Tokyo Metropolitan Institute of Gerontology, 35-2 Sakae-cho, Itabashi-Ku, Tokyo, 173-0015, Japan.
BMC Geriatr. 2021 Jan 7;21(1):22. doi: 10.1186/s12877-020-01968-z.
Predicting incidence of long-term care insurance (LTCI) certification in the short term is of increasing importance in Japan. The present study examined whether the Kihon Checklist (KCL) can be used to predict incidence of LTCI certification (care level 1 or higher) in the short term among older Japanese persons.
In 2015, the local government in Tokyo, Japan, distributed the KCL to all individuals older than 65 years who had not been certified as having a disability or who had already been certified as requiring support level 1-2 according to LTCI system. We also collected LTCI certification data within the 3 months after collecting the KCL data.
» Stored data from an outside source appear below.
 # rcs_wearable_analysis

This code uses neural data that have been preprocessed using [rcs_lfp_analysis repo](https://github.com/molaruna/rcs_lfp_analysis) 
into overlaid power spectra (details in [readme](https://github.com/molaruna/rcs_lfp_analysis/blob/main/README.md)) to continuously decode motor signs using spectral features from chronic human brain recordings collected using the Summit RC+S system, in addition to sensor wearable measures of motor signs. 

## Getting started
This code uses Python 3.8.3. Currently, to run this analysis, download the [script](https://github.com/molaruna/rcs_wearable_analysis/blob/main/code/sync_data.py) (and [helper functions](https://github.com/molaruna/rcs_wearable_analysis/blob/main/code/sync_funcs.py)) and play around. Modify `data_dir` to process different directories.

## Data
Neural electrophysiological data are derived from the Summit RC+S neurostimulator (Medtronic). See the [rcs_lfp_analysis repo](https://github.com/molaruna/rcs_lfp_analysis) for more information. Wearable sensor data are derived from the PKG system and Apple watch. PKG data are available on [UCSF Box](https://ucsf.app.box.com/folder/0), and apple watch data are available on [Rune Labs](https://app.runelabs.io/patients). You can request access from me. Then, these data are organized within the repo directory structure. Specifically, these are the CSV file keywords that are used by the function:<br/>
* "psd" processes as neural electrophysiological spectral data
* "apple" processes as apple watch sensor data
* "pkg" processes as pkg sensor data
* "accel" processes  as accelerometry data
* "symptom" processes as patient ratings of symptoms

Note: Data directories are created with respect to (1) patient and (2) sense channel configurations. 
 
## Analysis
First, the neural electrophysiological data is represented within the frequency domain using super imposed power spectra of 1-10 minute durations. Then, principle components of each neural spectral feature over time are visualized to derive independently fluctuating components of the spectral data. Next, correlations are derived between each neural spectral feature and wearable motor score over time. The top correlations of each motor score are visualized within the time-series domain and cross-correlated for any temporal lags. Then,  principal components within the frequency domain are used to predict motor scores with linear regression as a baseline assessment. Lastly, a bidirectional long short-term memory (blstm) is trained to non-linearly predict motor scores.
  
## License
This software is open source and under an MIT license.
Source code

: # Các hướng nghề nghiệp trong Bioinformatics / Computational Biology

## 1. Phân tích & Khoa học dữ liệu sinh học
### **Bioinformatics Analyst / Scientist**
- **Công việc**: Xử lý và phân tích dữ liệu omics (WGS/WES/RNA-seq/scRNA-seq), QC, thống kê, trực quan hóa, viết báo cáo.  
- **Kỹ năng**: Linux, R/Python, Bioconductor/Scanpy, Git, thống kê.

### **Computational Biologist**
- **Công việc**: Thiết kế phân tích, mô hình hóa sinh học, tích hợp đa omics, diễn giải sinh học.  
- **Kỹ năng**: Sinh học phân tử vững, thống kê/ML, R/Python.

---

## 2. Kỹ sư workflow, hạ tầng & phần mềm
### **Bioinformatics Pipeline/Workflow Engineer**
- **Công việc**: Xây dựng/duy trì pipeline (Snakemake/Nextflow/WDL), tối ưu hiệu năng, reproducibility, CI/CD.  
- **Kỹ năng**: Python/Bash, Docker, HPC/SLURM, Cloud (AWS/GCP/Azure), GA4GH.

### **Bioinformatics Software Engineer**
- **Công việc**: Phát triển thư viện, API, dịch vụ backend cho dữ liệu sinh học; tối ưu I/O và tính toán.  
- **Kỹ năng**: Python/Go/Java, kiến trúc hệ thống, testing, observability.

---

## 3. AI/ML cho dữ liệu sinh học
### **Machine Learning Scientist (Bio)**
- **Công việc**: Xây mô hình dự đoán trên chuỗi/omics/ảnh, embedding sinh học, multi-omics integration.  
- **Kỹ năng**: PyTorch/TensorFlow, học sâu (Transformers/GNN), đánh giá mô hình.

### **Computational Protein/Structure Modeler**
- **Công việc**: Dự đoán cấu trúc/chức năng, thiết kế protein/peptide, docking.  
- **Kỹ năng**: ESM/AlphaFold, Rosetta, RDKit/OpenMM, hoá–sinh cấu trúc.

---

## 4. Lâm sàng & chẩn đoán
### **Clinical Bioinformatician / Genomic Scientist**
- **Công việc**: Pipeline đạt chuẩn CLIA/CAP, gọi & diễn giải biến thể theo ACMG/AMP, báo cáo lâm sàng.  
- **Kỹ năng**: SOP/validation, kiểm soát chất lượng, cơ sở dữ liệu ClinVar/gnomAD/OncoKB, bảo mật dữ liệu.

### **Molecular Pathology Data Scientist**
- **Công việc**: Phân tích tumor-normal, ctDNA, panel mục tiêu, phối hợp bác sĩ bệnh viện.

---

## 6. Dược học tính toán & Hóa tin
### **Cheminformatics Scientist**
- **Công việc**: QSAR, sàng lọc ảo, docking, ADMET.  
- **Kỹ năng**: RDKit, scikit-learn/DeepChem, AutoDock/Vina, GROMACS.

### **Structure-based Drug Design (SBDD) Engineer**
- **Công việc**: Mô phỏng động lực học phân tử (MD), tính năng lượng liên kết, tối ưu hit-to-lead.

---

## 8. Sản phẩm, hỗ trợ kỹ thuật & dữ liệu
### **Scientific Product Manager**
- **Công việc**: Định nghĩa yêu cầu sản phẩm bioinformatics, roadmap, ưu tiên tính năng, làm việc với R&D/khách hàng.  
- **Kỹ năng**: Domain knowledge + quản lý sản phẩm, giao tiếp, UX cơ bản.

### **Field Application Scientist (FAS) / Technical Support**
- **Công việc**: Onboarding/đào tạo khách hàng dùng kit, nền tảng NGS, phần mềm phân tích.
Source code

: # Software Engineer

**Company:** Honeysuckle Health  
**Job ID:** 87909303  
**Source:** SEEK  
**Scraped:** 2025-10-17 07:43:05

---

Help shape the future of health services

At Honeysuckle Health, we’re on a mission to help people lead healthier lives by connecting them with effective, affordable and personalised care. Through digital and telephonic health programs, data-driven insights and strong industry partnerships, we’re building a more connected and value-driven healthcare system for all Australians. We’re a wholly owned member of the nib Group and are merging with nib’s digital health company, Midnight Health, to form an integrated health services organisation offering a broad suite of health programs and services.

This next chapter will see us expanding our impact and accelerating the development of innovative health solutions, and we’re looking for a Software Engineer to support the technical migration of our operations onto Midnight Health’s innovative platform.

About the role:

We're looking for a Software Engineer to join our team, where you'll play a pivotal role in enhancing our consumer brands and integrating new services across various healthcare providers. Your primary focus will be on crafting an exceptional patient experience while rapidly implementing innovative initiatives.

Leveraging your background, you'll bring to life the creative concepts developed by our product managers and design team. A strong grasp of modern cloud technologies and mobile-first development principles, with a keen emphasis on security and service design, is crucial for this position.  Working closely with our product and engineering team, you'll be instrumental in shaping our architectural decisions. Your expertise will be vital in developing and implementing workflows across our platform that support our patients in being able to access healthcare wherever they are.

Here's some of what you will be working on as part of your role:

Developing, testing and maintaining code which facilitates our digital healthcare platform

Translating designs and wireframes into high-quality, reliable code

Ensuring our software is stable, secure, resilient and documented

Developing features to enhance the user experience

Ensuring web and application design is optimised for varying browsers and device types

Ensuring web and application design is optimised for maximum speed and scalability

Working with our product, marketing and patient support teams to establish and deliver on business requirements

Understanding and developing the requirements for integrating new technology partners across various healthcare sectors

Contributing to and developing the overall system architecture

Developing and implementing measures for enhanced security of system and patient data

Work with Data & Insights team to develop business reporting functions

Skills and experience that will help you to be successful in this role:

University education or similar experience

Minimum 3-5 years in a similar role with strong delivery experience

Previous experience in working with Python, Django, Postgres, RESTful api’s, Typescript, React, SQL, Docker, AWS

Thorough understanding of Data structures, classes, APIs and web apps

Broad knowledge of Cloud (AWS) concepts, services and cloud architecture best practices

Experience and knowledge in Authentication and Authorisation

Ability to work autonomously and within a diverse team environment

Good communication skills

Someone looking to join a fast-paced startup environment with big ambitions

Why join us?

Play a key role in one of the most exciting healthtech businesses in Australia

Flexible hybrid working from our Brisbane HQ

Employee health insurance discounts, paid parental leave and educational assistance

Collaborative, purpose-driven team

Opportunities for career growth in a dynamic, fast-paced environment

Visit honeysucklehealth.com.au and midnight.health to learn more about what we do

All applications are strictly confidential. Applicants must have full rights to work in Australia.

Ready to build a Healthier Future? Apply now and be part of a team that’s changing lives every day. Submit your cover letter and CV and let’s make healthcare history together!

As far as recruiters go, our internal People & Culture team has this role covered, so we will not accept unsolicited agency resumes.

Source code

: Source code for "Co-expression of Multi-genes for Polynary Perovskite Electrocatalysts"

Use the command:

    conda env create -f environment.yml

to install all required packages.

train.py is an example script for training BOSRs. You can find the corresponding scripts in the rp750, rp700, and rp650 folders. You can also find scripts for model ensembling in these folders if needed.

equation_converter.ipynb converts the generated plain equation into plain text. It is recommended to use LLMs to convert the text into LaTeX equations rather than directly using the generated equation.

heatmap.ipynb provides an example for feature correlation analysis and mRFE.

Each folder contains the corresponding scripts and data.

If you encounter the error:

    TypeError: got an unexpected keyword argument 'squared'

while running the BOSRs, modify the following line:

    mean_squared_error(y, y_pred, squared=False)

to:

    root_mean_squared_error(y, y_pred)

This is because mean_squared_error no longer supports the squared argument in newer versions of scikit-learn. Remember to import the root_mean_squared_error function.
The data of 17,785 respondents were analyzed. First, we selected KCL items strongly associated with incidence of LTCI certification, using stepwise forward-selection multiple logistic regression. Second, we conducted receiver operating characteristic (ROC) analyses for three conditions (1: Selected KCL items, 2: The main 20 KCL items (nos. 1-20), 3: All 25 KCL items). Third, we estimated specificity and sensitivity for each condition.
During a 3-month follow-up, 81 (0.5%) individuals required new LTCI certification. Eight KCL items were selected by multiple logistic regression as predictive of certification. The area under the ROC curve in the three conditions was 0.92-0.93, and specificity and sensitivity for all conditions were greater than 80%.
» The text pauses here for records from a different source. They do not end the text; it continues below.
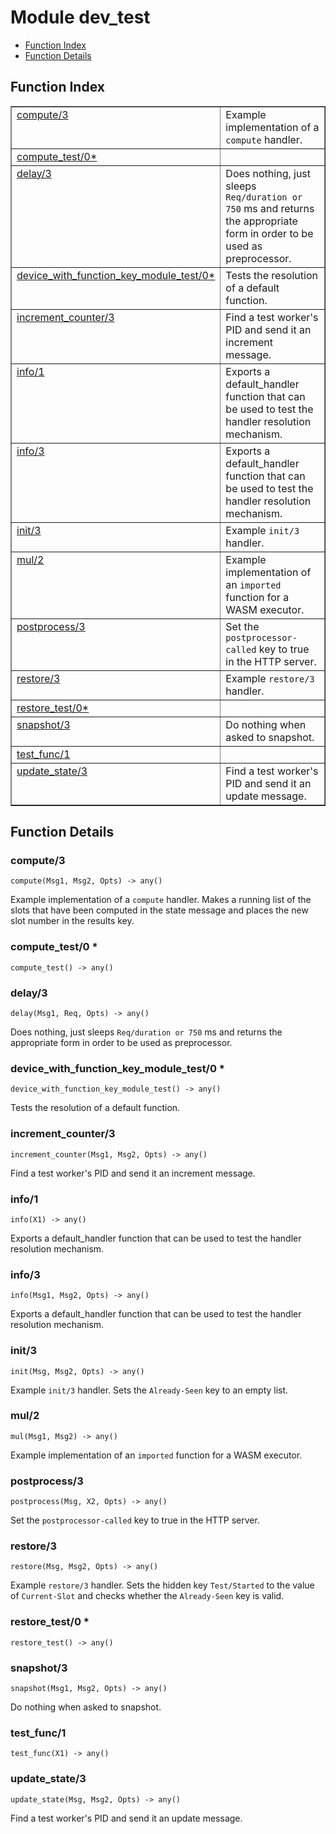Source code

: 

# Module dev_test #
* [Function Index](#index)
* [Function Details](#functions)

<a name="index"></a>

## Function Index ##


<table width="100%" border="1" cellspacing="0" cellpadding="2" summary="function index"><tr><td valign="top"><a href="#compute-3">compute/3</a></td><td>Example implementation of a <code>compute</code> handler.</td></tr><tr><td valign="top"><a href="#compute_test-0">compute_test/0*</a></td><td></td></tr><tr><td valign="top"><a href="#delay-3">delay/3</a></td><td>Does nothing, just sleeps <code>Req/duration or 750</code> ms and returns the
appropriate form in order to be used as preprocessor.</td></tr><tr><td valign="top"><a href="#device_with_function_key_module_test-0">device_with_function_key_module_test/0*</a></td><td>Tests the resolution of a default function.</td></tr><tr><td valign="top"><a href="#increment_counter-3">increment_counter/3</a></td><td>Find a test worker's PID and send it an increment message.</td></tr><tr><td valign="top"><a href="#info-1">info/1</a></td><td>Exports a default_handler function that can be used to test the
handler resolution mechanism.</td></tr><tr><td valign="top"><a href="#info-3">info/3</a></td><td>Exports a default_handler function that can be used to test the
handler resolution mechanism.</td></tr><tr><td valign="top"><a href="#init-3">init/3</a></td><td>Example <code>init/3</code> handler.</td></tr><tr><td valign="top"><a href="#mul-2">mul/2</a></td><td>Example implementation of an <code>imported</code> function for a WASM
executor.</td></tr><tr><td valign="top"><a href="#postprocess-3">postprocess/3</a></td><td>Set the <code>postprocessor-called</code> key to true in the HTTP server.</td></tr><tr><td valign="top"><a href="#restore-3">restore/3</a></td><td>Example <code>restore/3</code> handler.</td></tr><tr><td valign="top"><a href="#restore_test-0">restore_test/0*</a></td><td></td></tr><tr><td valign="top"><a href="#snapshot-3">snapshot/3</a></td><td>Do nothing when asked to snapshot.</td></tr><tr><td valign="top"><a href="#test_func-1">test_func/1</a></td><td></td></tr><tr><td valign="top"><a href="#update_state-3">update_state/3</a></td><td>Find a test worker's PID and send it an update message.</td></tr></table>


<a name="functions"></a>

## Function Details ##

<a name="compute-3"></a>

### compute/3 ###

`compute(Msg1, Msg2, Opts) -> any()`

Example implementation of a `compute` handler. Makes a running list of
the slots that have been computed in the state message and places the new
slot number in the results key.

<a name="compute_test-0"></a>

### compute_test/0 * ###

`compute_test() -> any()`

<a name="delay-3"></a>

### delay/3 ###

`delay(Msg1, Req, Opts) -> any()`

Does nothing, just sleeps `Req/duration or 750` ms and returns the
appropriate form in order to be used as preprocessor.

<a name="device_with_function_key_module_test-0"></a>

### device_with_function_key_module_test/0 * ###

`device_with_function_key_module_test() -> any()`

Tests the resolution of a default function.

<a name="increment_counter-3"></a>

### increment_counter/3 ###

`increment_counter(Msg1, Msg2, Opts) -> any()`

Find a test worker's PID and send it an increment message.

<a name="info-1"></a>

### info/1 ###

`info(X1) -> any()`

Exports a default_handler function that can be used to test the
handler resolution mechanism.

<a name="info-3"></a>

### info/3 ###

`info(Msg1, Msg2, Opts) -> any()`

Exports a default_handler function that can be used to test the
handler resolution mechanism.

<a name="init-3"></a>

### init/3 ###

`init(Msg, Msg2, Opts) -> any()`

Example `init/3` handler. Sets the `Already-Seen` key to an empty list.

<a name="mul-2"></a>

### mul/2 ###

`mul(Msg1, Msg2) -> any()`

Example implementation of an `imported` function for a WASM
executor.

<a name="postprocess-3"></a>

### postprocess/3 ###

`postprocess(Msg, X2, Opts) -> any()`

Set the `postprocessor-called` key to true in the HTTP server.

<a name="restore-3"></a>

### restore/3 ###

`restore(Msg, Msg2, Opts) -> any()`

Example `restore/3` handler. Sets the hidden key `Test/Started` to the
value of `Current-Slot` and checks whether the `Already-Seen` key is valid.

<a name="restore_test-0"></a>

### restore_test/0 * ###

`restore_test() -> any()`

<a name="snapshot-3"></a>

### snapshot/3 ###

`snapshot(Msg1, Msg2, Opts) -> any()`

Do nothing when asked to snapshot.

<a name="test_func-1"></a>

### test_func/1 ###

`test_func(X1) -> any()`

<a name="update_state-3"></a>

### update_state/3 ###

`update_state(Msg, Msg2, Opts) -> any()`

Find a test worker's PID and send it an update message.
Three KCL conditions predicted short-term incidence of LTCI certification. This suggests that KCL items may be used to screen for the risk of incident LTCI certification.
在日本,短期预测长期护理保险(LTCI)认证的发生率变得越来越重要。本研究旨在探讨 Kihon Checklist(KCL)是否可用于预测短期内在日本老年人中 LTCI 认证(护理水平 1 或更高)的发生率。
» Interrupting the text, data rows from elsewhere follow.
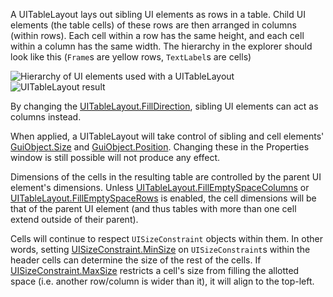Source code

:A UITableLayout lays out sibling UI elements as rows in a table. Child UI elements (the table cells) of these rows are then arranged in columns (within rows). Each cell within a row has the same height, and each cell within a column has the same width. The hierarchy in the explorer should look like this (`Frame`s are yellow rows, `TextLabel`s are cells)

![Hierarchy of UI elements used with a UITableLayout][1]![UITableLayout result][2]

By changing the [UITableLayout.FillDirection](https://developer.roblox.com/search#stq=FillDirection), sibling UI elements can act as columns instead.

When applied, a UITableLayout will take control of sibling and cell elements' [GuiObject.Size](https://developer.roblox.com/api-reference/property/GuiObject/Size) and [GuiObject.Position](https://developer.roblox.com/api-reference/property/GuiObject/Position). Changing these in the Properties window is still possible will not produce any effect.

Dimensions of the cells in the resulting table are controlled by the parent UI element's dimensions. Unless [UITableLayout.FillEmptySpaceColumns](https://developer.roblox.com/api-reference/property/UITableLayout/FillEmptySpaceColumns) or [UITableLayout.FillEmptySpaceRows](https://developer.roblox.com/api-reference/property/UITableLayout/FillEmptySpaceRows) is enabled, the cell dimensions will be that of the parent UI element (and thus tables with more than one cell extend outside of their parent).

Cells will continue to respect `UISizeConstraint` objects within them. In other words, setting [UISizeConstraint.MinSize](https://developer.roblox.com/api-reference/property/UISizeConstraint/MinSize) on `UISizeConstraint`s within the header cells can determine the size of the rest of the cells. If [UISizeConstraint.MaxSize](https://developer.roblox.com/api-reference/property/UISizeConstraint/MaxSize) restricts a cell's size from filling the allotted space (i.e. another row/column is wider than it), it will align to the top-left.

[1]: https://developer.roblox.com/assets/bltad6d3e2ee82def82/UITableLayout_Hierarchy.png

[2]: https://images.contentstack.io/v3/assets/blt309cc8bfb280dcec/bltff6ce5d154eee764/5af89441d951a7d46014aa05/UITableLayout_Padding.png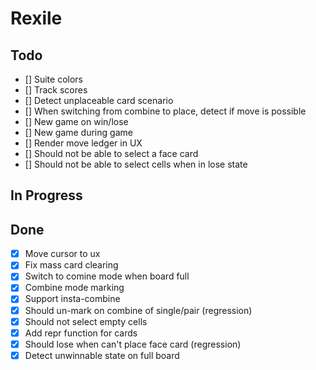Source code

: # Rexile

## Todo

- [] Suite colors
- [] Track scores
- [] Detect unplaceable card scenario
- [] When switching from combine to place, detect if move is possible
- [] New game on win/lose
- [] New game during game
- [] Render move ledger in UX
- [] Should not be able to select a face card
- [] Should not be able to select cells when in lose state

## In Progress

## Done

- [x] Move cursor to ux
- [x] Fix mass card clearing
- [x] Switch to comine mode when board full
- [x] Combine mode marking
- [x] Support insta-combine
- [x] Should un-mark on combine of single/pair (regression)
- [x] Should not select empty cells
- [x] Add repr function for cards
- [x] Should lose when can't place face card (regression)
- [x] Detect unwinnable state on full board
2015 年,日本东京地方政府向所有未被认定为残疾或已根据 LTCI 系统被认定为需要 1-2 级支持的 65 岁以上的人分发了 KCL。我们还在收集 KCL 数据后的 3 个月内收集了 LTCI 认证数据。对 17785 名应答者的数据进行了分析。首先,我们使用逐步向前选择多变量逻辑回归选择与 LTCI 认证发生率密切相关的 KCL 项目。其次,我们对三种情况(1:选择的 KCL 项目,2:主要的 20 个 KCL 项目(编号 1-20),3:所有 25 个 KCL 项目)进行了接收者操作特征(ROC)分析。最后,我们估计了每种情况的特异性和敏感性。
在 3 个月的随访中,81 人(0.5%)需要新的 LTCI 认证。多变量逻辑回归选择了 8 个 KCL 项目作为认证的预测指标。在这三种情况下,ROC 曲线下的面积为 0.92-0.93,所有情况下的特异性和敏感性均大于 80%。
三种 KCL 情况预测了 LTCI 短期认证的发生率。这表明 KCL 项目可能用于筛选 LTCI 认证的风险。